** Task **
Transcribe exactly, and only, the lines that run from the one containing "zásady rizik přihlašování?" through the end of the records.

Rendered images with source text
────────
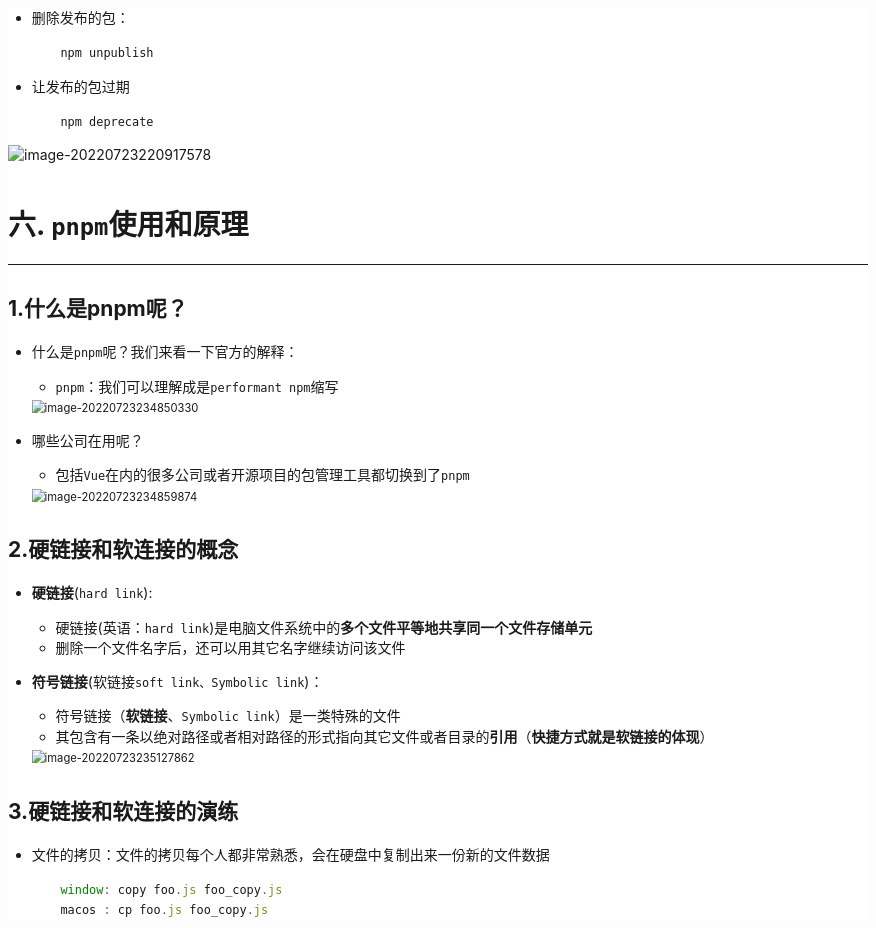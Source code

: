 - 删除发布的包：

  ```js
      npm unpublish
  ```

- 让发布的包过期

  ```js
      npm deprecate
  ```

![image-20220723220917578](C:\Users\23634\AppData\Roaming\Typora\typora-user-images\image-20220723220917578.png)





# 六. `pnpm`使用和原理

---

## 1.什么是pnpm呢？

- 什么是`pnpm`呢？我们来看一下官方的解释：

  - `pnpm`：我们可以理解成是`performant npm`缩写

  <img src="C:\Users\23634\AppData\Roaming\Typora\typora-user-images\image-20220723234850330.png" alt="image-20220723234850330" style="zoom:80%;" />

- 哪些公司在用呢？

  - 包括`Vue`在内的很多公司或者开源项目的包管理工具都切换到了`pnpm`

  <img src="C:\Users\23634\AppData\Roaming\Typora\typora-user-images\image-20220723234859874.png" alt="image-20220723234859874" style="zoom:80%;" />

## 2.硬链接和软连接的概念

- **硬链接**(`hard link`):

  - 硬链接(英语：`hard link`)是电脑文件系统中的**多个文件平等地共享同一个文件存储单元**
  - 删除一个文件名字后，还可以用其它名字继续访问该文件

- **符号链接**(软链接`soft link、Symbolic link`)：

  - 符号链接（**软链接**、`Symbolic link`）是一类特殊的文件
  - 其包含有一条以绝对路径或者相对路径的形式指向其它文件或者目录的**引用**（**快捷方式就是软链接的体现**）

  <img src="C:\Users\23634\AppData\Roaming\Typora\typora-user-images\image-20220723235127862.png" alt="image-20220723235127862" style="zoom:80%;" />

## 3.硬链接和软连接的演练

- 文件的拷贝：文件的拷贝每个人都非常熟悉，会在硬盘中复制出来一份新的文件数据

  ```js
      window: copy foo.js foo_copy.js
      macos : cp foo.js foo_copy.js
  ```
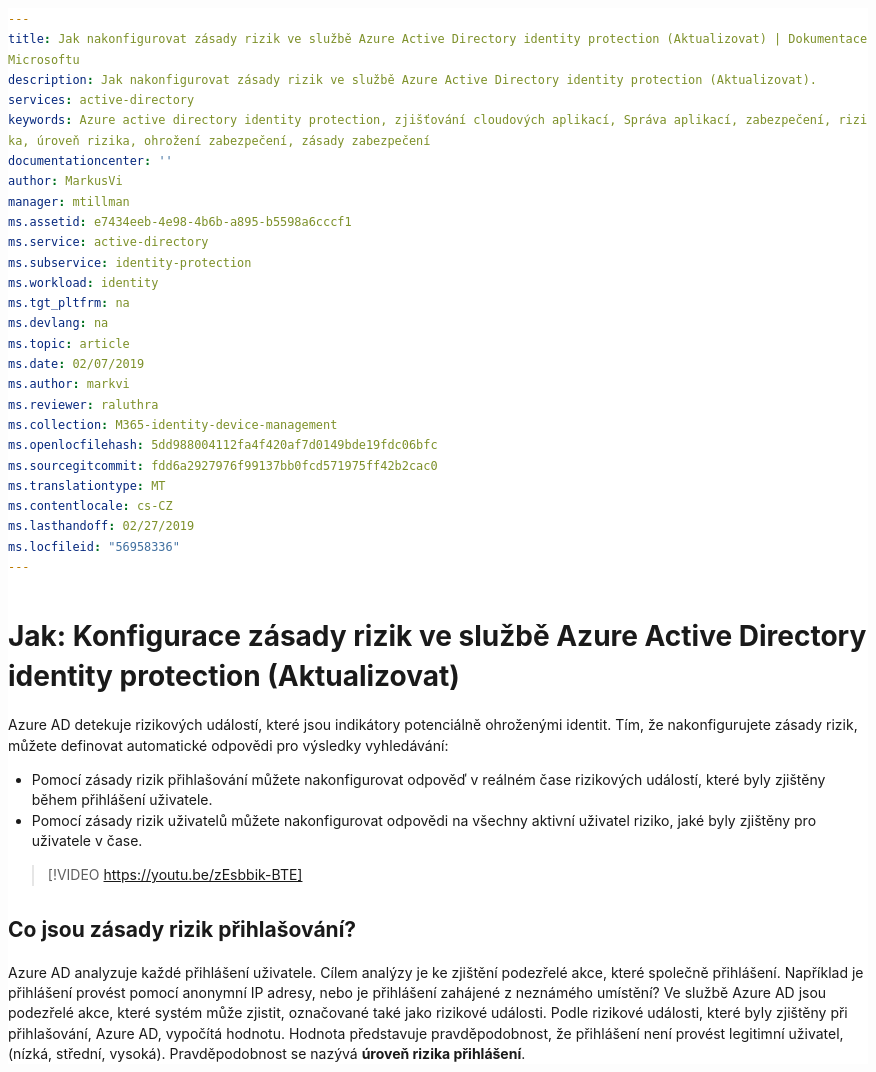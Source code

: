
 ```yaml
---
title: Jak nakonfigurovat zásady rizik ve službě Azure Active Directory identity protection (Aktualizovat) | Dokumentace Microsoftu
description: Jak nakonfigurovat zásady rizik ve službě Azure Active Directory identity protection (Aktualizovat).
services: active-directory
keywords: Azure active directory identity protection, zjišťování cloudových aplikací, Správa aplikací, zabezpečení, rizika, úroveň rizika, ohrožení zabezpečení, zásady zabezpečení
documentationcenter: ''
author: MarkusVi
manager: mtillman
ms.assetid: e7434eeb-4e98-4b6b-a895-b5598a6cccf1
ms.service: active-directory
ms.subservice: identity-protection
ms.workload: identity
ms.tgt_pltfrm: na
ms.devlang: na
ms.topic: article
ms.date: 02/07/2019
ms.author: markvi
ms.reviewer: raluthra
ms.collection: M365-identity-device-management
ms.openlocfilehash: 5dd988004112fa4f420af7d0149bde19fdc06bfc
ms.sourcegitcommit: fdd6a2927976f99137bb0fcd571975ff42b2cac0
ms.translationtype: MT
ms.contentlocale: cs-CZ
ms.lasthandoff: 02/27/2019
ms.locfileid: "56958336"
---
```

# <a name="how-to-configure-risk-policies-in-azure-active-directory-identity-protection-refreshed"></a>Jak: Konfigurace zásady rizik ve službě Azure Active Directory identity protection (Aktualizovat)


Azure AD detekuje rizikových událostí, které jsou indikátory potenciálně ohroženými identit. Tím, že nakonfigurujete zásady rizik, můžete definovat automatické odpovědi pro výsledky vyhledávání:

- Pomocí zásady rizik přihlašování můžete nakonfigurovat odpověď v reálném čase rizikových událostí, které byly zjištěny během přihlášení uživatele. 
- Pomocí zásady rizik uživatelů můžete nakonfigurovat odpovědi na všechny aktivní uživatel riziko, jaké byly zjištěny pro uživatele v čase.  

> [!VIDEO https://youtu.be/zEsbbik-BTE]
## <a name="what-is-the-sign-in-risk-policy"></a>Co jsou zásady rizik přihlašování?

Azure AD analyzuje každé přihlášení uživatele. Cílem analýzy je ke zjištění podezřelé akce, které společně přihlášení. Například je přihlášení provést pomocí anonymní IP adresy, nebo je přihlášení zahájené z neznámého umístění? Ve službě Azure AD jsou podezřelé akce, které systém může zjistit, označované také jako rizikové události. Podle rizikové události, které byly zjištěny při přihlašování, Azure AD, vypočítá hodnotu. Hodnota představuje pravděpodobnost, že přihlášení není provést legitimní uživatel, (nízká, střední, vysoká). Pravděpodobnost se nazývá **úroveň rizika přihlášení**.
────────
** Task answer **
## <a name="what-is-the-sign-in-risk-policy"></a>Co jsou zásady rizik přihlašování?

Azure AD analyzuje každé přihlášení uživatele. Cílem analýzy je ke zjištění podezřelé akce, které společně přihlášení. Například je přihlášení provést pomocí anonymní IP adresy, nebo je přihlášení zahájené z neznámého umístění? Ve službě Azure AD jsou podezřelé akce, které systém může zjistit, označované také jako rizikové události. Podle rizikové události, které byly zjištěny při přihlašování, Azure AD, vypočítá hodnotu. Hodnota představuje pravděpodobnost, že přihlášení není provést legitimní uživatel, (nízká, střední, vysoká). Pravděpodobnost se nazývá **úroveň rizika přihlášení**.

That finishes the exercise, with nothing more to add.